Only the lines with "these" in them need to be copied from the listing.
Record excerpts START
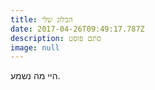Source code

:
 ```yaml
---
title: הבלוג שלי
date: 2017-04-26T09:49:17.787Z
description: סתם פוסט
image: null
---
```


היי מה נשמע.
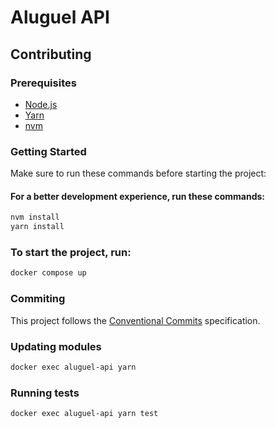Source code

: # Aluguel API

## Contributing

### Prerequisites

- [Node.js](https://nodejs.org/en/)
- [Yarn](https://yarnpkg.com/)
- [nvm](https://github.com/nvm-sh/nvm)

### Getting Started

Make sure to run these commands before starting the project:

#### For a better development experience, run these commands:

```bash
nvm install
yarn install
```

### To start the project, run:

```bash
docker compose up
```

### Commiting

This project follows the [Conventional Commits](https://www.conventionalcommits.org/en/v1.0.0/) specification.

### Updating modules

```bash
docker exec aluguel-api yarn
```

### Running tests

```bash
docker exec aluguel-api yarn test
```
Record excerpts END
- _The completed task_
Make sure to run these commands before starting the project:
#### For a better development experience, run these commands:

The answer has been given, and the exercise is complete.